NVIDIA Kepler speculation thread

If you need to guarantee that all 7970's run at 925Mhz in all games (deterministic) then of course you have to be conservative. nVidia doesn't guarantee that any 680 will run at 1110Mhz in any game on a given day of the week (non-deterministic).
If all 680's can boost up to 1100Mhz for at least some portion of time Nvidia must quality the parts to run at that speed. It seems the only thing they're not guaranteeing is how long/often each part can maintain peak boost.

B3D should do an interview about this feature to clear up misconceptions.
 
I was more curious about the end result. If I understand correctly Powertune runs off of a static table of mappings between utilization and clocks.
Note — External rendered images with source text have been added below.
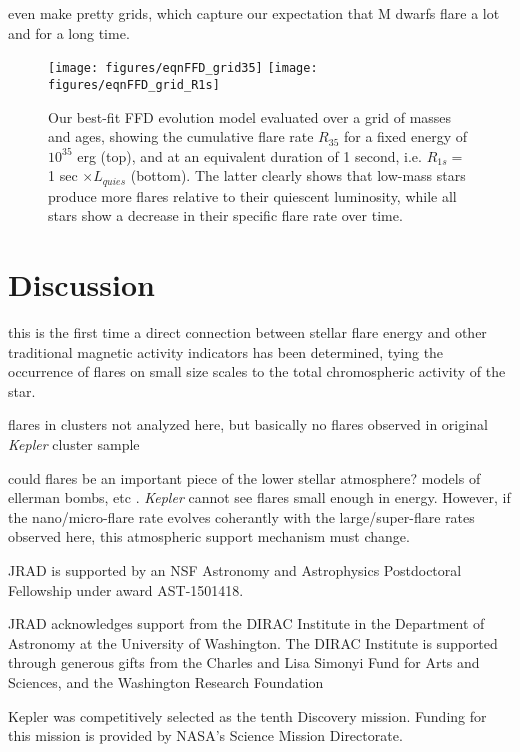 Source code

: \documentclass[preprint2]{aastex62}
\newcommand{\Kepler}{\textsl{Kepler}\xspace}
\begin{document}
even make pretty grids, which capture our expectation that M dwarfs flare a lot and for a long time.
\begin{figure}[!t]
\centering
\texttt{[image: figures/eqnFFD\_grid35]}
\texttt{[image: figures/eqnFFD\_grid\_R1s]}
\caption{
Our best-fit FFD evolution model evaluated over a grid of masses and ages, showing the cumulative flare rate $R_{35}$ for a fixed energy of $10^35$ erg (top), and at an equivalent duration of 1 second, i.e. $R_{1s} = $ 1 sec $\times L_{quies}$ (bottom). The latter clearly shows that low-mass stars produce more flares relative to their quiescent luminosity, while all stars show a decrease in their specific flare rate over time.
}
\label{fig:grid}
\end{figure}








\section{Discussion}
\label{sec:discussion}

this is the first time a direct connection between stellar flare energy and other traditional magnetic activity indicators has been determined, tying the occurrence of flares on small size scales to the total chromospheric activity of the star.


flares in clusters not analyzed here, but basically no flares observed in original \Kepler cluster sample

could flares be an important piece of the lower stellar atmosphere? models of ellerman bombs, etc \citep[e.g.][]{hansteen2017}. \Kepler cannot see flares small enough in energy. However, if the nano/micro-flare rate evolves coherantly with the large/super-flare rates observed here, this atmospheric support mechanism must change.





\acknowledgments
JRAD is supported by an NSF Astronomy and Astrophysics Postdoctoral Fellowship under award AST-1501418.

JRAD acknowledges support from the DIRAC Institute in the Department of Astronomy at the University of Washington. The DIRAC Institute is supported through generous gifts from the Charles and Lisa Simonyi Fund for Arts and Sciences, and the Washington Research Foundation


Kepler was competitively selected as the tenth Discovery mission. Funding for this mission is provided by NASA's Science Mission Directorate.




\end{document}
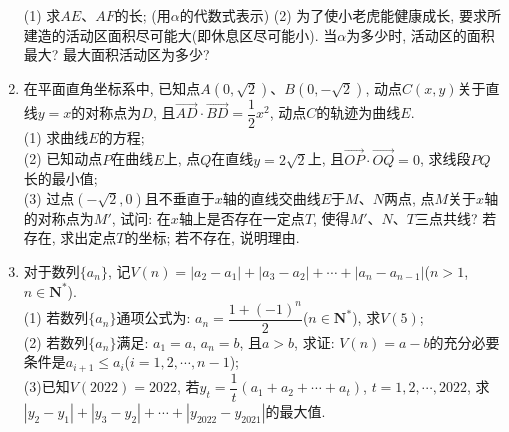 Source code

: \documentclass[10pt,a4paper]{article}
\begin{document}
\begin{enumerate}[1.]
\begin{center}
\end{center}
(1) 求$AE$、$AF$的长; (用$\alpha$的代数式表示)
(2) 为了使小老虎能健康成长, 要求所建造的活动区面积尽可能大(即休息区尽可能小). 当$\alpha$为多少时, 活动区的面积最大? 最大面积活动区为多少?
\item 在平面直角坐标系中, 已知点$A(0,\sqrt 2)$、$B(0,-\sqrt 2)$, 动点$C(x,y)$关于直线$y=x$的对称点为$D$, 且$\overrightarrow{AD}\cdot \overrightarrow{BD}=\dfrac 12{x^2}$, 动点$C$的轨迹为曲线$E$.\\
(1) 求曲线$E$的方程;\\
(2) 已知动点$P$在曲线$E$上, 点$Q$在直线$y=2\sqrt 2$上, 且$\overrightarrow{OP}\cdot \overrightarrow{OQ}=0$, 求线段$PQ$长的最小值;\\
(3) 过点$(-\sqrt 2,0)$且不垂直于$x$轴的直线交曲线$E$于$M$、$N$两点, 点$M$关于$x$轴的对称点为$M'$, 试问: 在$x$轴上是否存在一定点$T$, 使得$M'$、$N$、$T$三点共线? 若存在, 求出定点$T$的坐标; 若不存在, 说明理由.
\item 对于数列$\{a_n\}$, 记$V(n)=|a_2-a_1|+|a_3-a_2|+\cdots +|a_n-a_{n-1}|$($n>1$, $n\in \mathbf{N}^*$).\\
(1) 若数列$\{a_n\}$通项公式为: $a_n=\dfrac{1+(-1)^n}2$($n\in \mathbf{N}^*$), 求$V(5)$;\\
(2) 若数列$\{a_n\}$满足: $a_1=a$, $a_n=b$, 且$a>b$, 求证: $V(n)=a-b$的充分必要条件是$a_{i+1}\le a_i$($i=1,2,\cdots,n-1$);\\
(3)已知$V(2022)=2022$, 若$y_t=\dfrac 1t(a_1+a_2+\cdots +a_t)$, $t=1,2,\cdots,2022$, 求$|y_2-y_1|+|y_3-y_2|+\cdots +|y_{2022}-y_{2021}|$的最大值.


\end{enumerate}
\end{document}
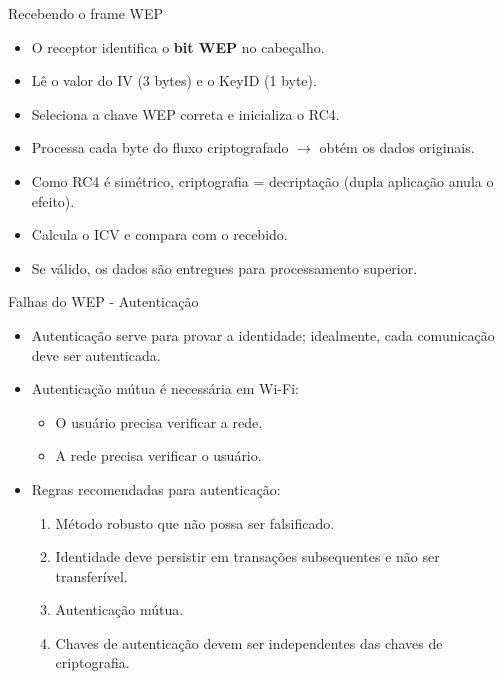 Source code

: \begin{frame}{Recebendo o frame WEP}
    \begin{itemize}
        \item O receptor identifica o \textbf{bit WEP} no cabeçalho.
        \item Lê o valor do IV (3 bytes) e o KeyID (1 byte).
        \item Seleciona a chave WEP correta e inicializa o RC4.
        \item Processa cada byte do fluxo criptografado $\rightarrow$ obtém os dados originais.
        \item Como RC4 é simétrico, criptografia = decriptação (dupla aplicação anula o efeito).
        \item Calcula o ICV e compara com o recebido.
        \item Se válido, os dados são entregues para processamento superior.
    \end{itemize}
\end{frame}


\begin{frame}{Falhas do WEP - Autenticação}
    \begin{itemize}
        \item Autenticação serve para provar a identidade; idealmente, cada comunicação deve ser autenticada.
        \item Autenticação mútua é necessária em Wi-Fi:
        \begin{itemize}
            \item O usuário precisa verificar a rede.
            \item A rede precisa verificar o usuário.
        \end{itemize}
        \item Regras recomendadas para autenticação:
        \begin{enumerate}
            \item Método robusto que não possa ser falsificado.
            \item Identidade deve persistir em transações subsequentes e não ser transferível.
            \item Autenticação mútua.
            \item Chaves de autenticação devem ser independentes das chaves de criptografia.
        \end{enumerate}
    \end{itemize}
\end{frame}

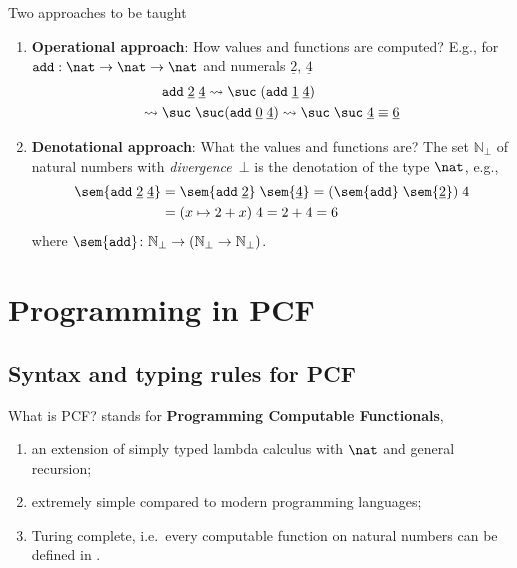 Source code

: \begin{frame}{Two approaches to be taught}
  \begin{enumerate}
    \item \textbf{Operational approach}: How values and functions are computed?
      E.g., for $\mathtt{add}:\nat \to \nat \to\nat$ and numerals
      $\underline{2}$, $\underline{4}$
      \begin{align*}
        & \mathtt{add}\;\underline{2}\;\underline{4}
        \leadsto \suc\;(\mathtt{add}\; \underline{1}\;\underline{4}) \\
        \leadsto{} & \suc\;\suc(\mathtt{add}\; \underline{0}\;\underline{4})
        \leadsto \suc\;\suc\;\underline{4} \equiv
        \underline{6}
      \end{align*}
    \item \textbf{Denotational approach}: What the values and functions are?
      The set $\mathbb{N}_\bot$ of natural numbers with
      \emph{divergence}~$\bot$ is the denotation of the type $\nat$, e.g., 
      \begin{align*}
        \sem{\mathtt{add}\;\underline{2}\;\underline{4}} 
        & = \sem{\mathtt{add}\;\underline{2}}\;\sem{\underline{4}} 
        = (\sem{\mathtt{add}}\;\sem{\underline{2}}) \;4  \\
        & = (x \mapsto 2 + x)\;4 
        = 2 + 4 = 6
      \end{align*}
      where $\sem{\mathtt{add}}\colon \mathbb{N}_\bot \to (\mathbb{N}_\bot \to
      \mathbb{N}_\bot)$. 
  \end{enumerate}
\end{frame}

\section{Programming in PCF}

\subsection{Syntax and typing rules for PCF}

\begin{frame}{What is PCF?}
  \PCF{} stands for \textbf{Programming Computable Functionals}, 
  \begin{enumerate}
    \item an extension of simply typed lambda calculus with $\nat$ and
      general recursion; 
    \item extremely simple compared to modern programming languages;
    \item Turing complete, i.e.\ every computable function on natural numbers
      can be defined in \PCF.
  \end{enumerate}
\end{frame}


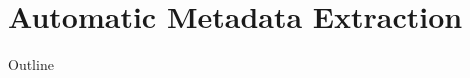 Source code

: \documentclass{beamer}
\begin{document}
%
%
%
%
%
%

\section{Automatic Metadata Extraction}


\begin{frame}[noframenumbering]{Outline}
\end{frame}
\end{document}

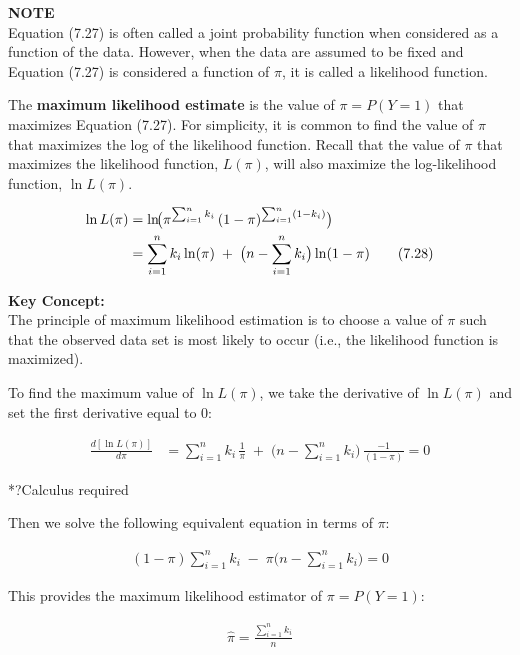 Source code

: \documentclass[
]{report}
\begin{document}
\large

\textbf{NOTE}\\
Equation (7.27) is often called a joint probability function when considered as a function of the data. However, when the data are assumed to be fixed and Equation (7.27) is considered a function of \(\pi\), it is called a likelihood function.\\
\normalsize

The \textbf{maximum likelihood estimate} is the value of \(\pi = P(Y = 1)\) that maximizes Equation (7.27). For simplicity, it is common to find the value of \(\pi\) that maximizes the log of the likelihood function. Recall that the value of \(\pi\) that maximizes the likelihood function, \(L(\pi)\), will also maximize the log-likelihood function, \(\ln L(\pi)\).

\begin{align}
\ln L(\pi)
&= \ln\!\bigl(\pi^{\sum_{i=1}^n k_i}\,(1 - \pi)^{\sum_{i=1}^n (1 - k_i)}\bigr) \notag \\
&= \sum_{i=1}^n k_i \ln(\pi)\;+\;\bigl(n - \sum_{i=1}^n k_i\bigr)\ln(1 - \pi)
\tag{7.28}
\end{align}

\large

\textbf{Key Concept:}\\
The principle of maximum likelihood estimation is to choose a value of \(\pi\) such that the observed data set is most likely to occur (i.e., the likelihood function is maximized).\\
\normalsize

To find the maximum value of \(\ln L(\pi)\), we take the derivative of \(\ln L(\pi)\) and set the first derivative equal to 0:

\begin{align}
\frac{d[\ln L(\pi)]}{d\pi}
&= \sum_{i=1}^n k_i \,\frac{1}{\pi} \;+\;\bigl(n - \sum_{i=1}^n k_i\bigr)\,\frac{-1}{(1 - \pi)} = 0
\tag{7.29}
\end{align}

*?Calculus required

Then we solve the following equivalent equation in terms of \(\pi\):

\begin{align}
(1 - \pi)\sum_{i=1}^n k_i \;-\;\pi\bigl(n - \sum_{i=1}^n k_i\bigr) = 0
\tag{7.30}
\end{align}

This provides the maximum likelihood estimator of \(\pi = P(Y = 1)\):

\begin{align}
\displaystyle \hat{\pi} = \frac{\sum_{i=1}^n k_i}{n}
\tag{7.31}
\end{align}
\end{document}

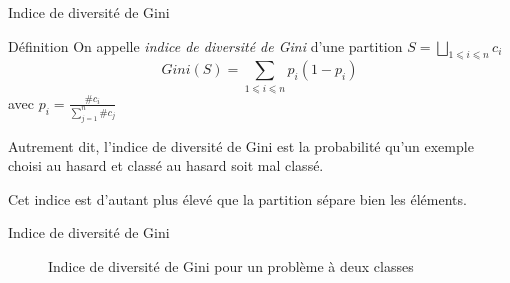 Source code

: \documentclass[../allslides.tex]{subfiles}
\begin{document}
\begin{frame}{Indice de diversité de Gini}
    \begin{block}{Définition}
        On appelle \emph{indice de diversité de Gini} d'une partition \(S=⨆_{1⩽i⩽n}c_i\)
        \begin{equation}
            Gini(S) = ∑_{1⩽i⩽n}p_i(1-p_i)
        \end{equation}
        avec \(p_i=\frac{\#c_i}{∑_{j=1}^n\#c_j}\)
    \end{block}
    Autrement dit, l'indice de diversité de Gini est la probabilité qu'un exemple choisi au hasard et classé au hasard soit mal classé.

	Cet indice est d'autant plus élevé que la partition sépare bien les éléments.
\end{frame}

\begin{frame}{Indice de diversité de Gini}
    \begin{figure}
        \tikzset{external/export=true}
        \caption{Indice de diversité de Gini pour un problème à deux classes}
    \end{figure}
\end{frame}
\end{document}
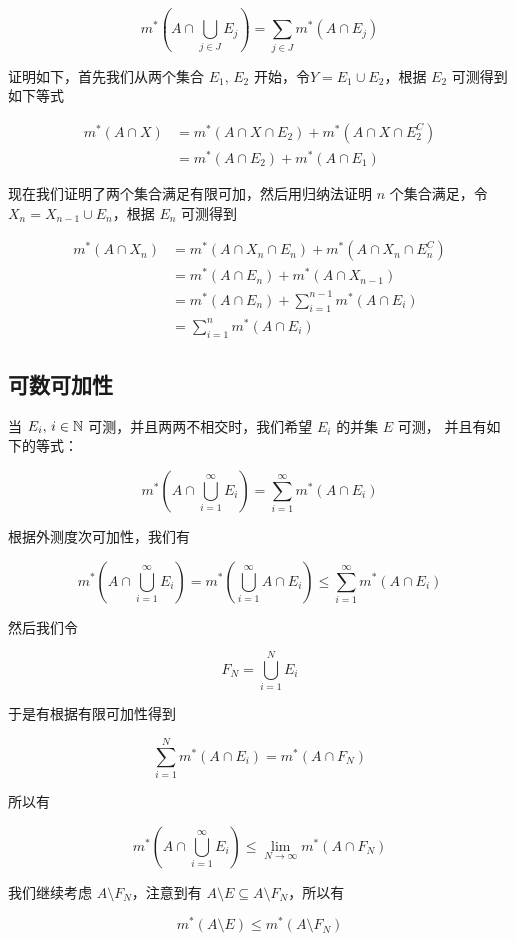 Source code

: \[
m^*(A \cap \bigcup_{j \in J}E_j) = \sum_{j \in J}m^*(A \cap E_j)
\]

证明如下，首先我们从两个集合 $E_1, \, E_2$ 开始，令$Y = E_1 \cup E_2$，根据 $E_2$ 可测得到如下等式

\begin{align*}
    m^*(A \cap X) &= m^*(A \cap X \cap E_2) + m^*(A \cap X \cap E_2 ^C) \\
    &= m^*(A \cap E_2) + m^*(A \cap E_1)
\end{align*}

现在我们证明了两个集合满足有限可加，然后用归纳法证明 $n$ 个集合满足，令 $X_n = X_{n-1} \cup E_n$，根据 $E_n$ 可测得到


\begin{align*}
    m^*(A \cap X_n) &= m^*(A \cap X_n \cap E_n) + m^*(A \cap X_n \cap E_n ^C) \\
    &= m^*(A \cap E_n) + m^*(A \cap X_{n-1}) \\
    &= m^*(A \cap E_n) + \sum_{i=1}^{n-1}m^*(A \cap E_i) \\
    &= \sum_{i=1}^{n}m^*(A \cap E_i)
\end{align*}

\subsection{可数可加性}

当 $E_i,\, i \in \mathbb{N}$ 可测，并且两两不相交时，我们希望 $E_i$ 的并集 $E$ 可测， 并且有如下的等式：

\[
    m^*(A \cap \bigcup_{i=1}^{\infty}E_i) = \sum_{i=1}^{\infty}m^*(A \cap E_i)
\]

根据外测度次可加性，我们有

\[
m^*(A \cap \bigcup_{i=1}^{\infty}E_i) = m^*(\bigcup_{i =1}^{\infty}A \cap E_i) \le \sum_{i=1}^{\infty}m^*(A \cap E_i)
\]

然后我们令

\[
F_N = \bigcup_{i=1}^{N}E_i
\]

于是有根据有限可加性得到

\[
\sum_{i=1}^{N}m^*(A \cap E_i) = m^*(A \cap F_N)
\]

所以有

\[
m^*(A \cap \bigcup_{i=1}^{\infty}E_i) \le \lim_{N \to \infty}m^*(A \cap F_N)
\]

我们继续考虑 $A \setminus F_N$，注意到有 $A \setminus E \subseteq A \setminus F_N$，所以有

\[
m^*(A \setminus E) \le m^*(A \setminus F_N)
\]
Finding it hard to grasp how that's "more advanced" than real-time power and temperature monitoring.

Doesn't NV's approach have a higher response latency? What you probably want is a mix of the two -- monitoring of power draw and temp to indicate how the particular chip responds, and then internal utilization counters for faster response times. BWDIK
 
With GF104's dual-issue there was still intra-warp register dependency tracking in hardware. I was referring to the new compiler.
That's not the impression I got from the press coverage. Link?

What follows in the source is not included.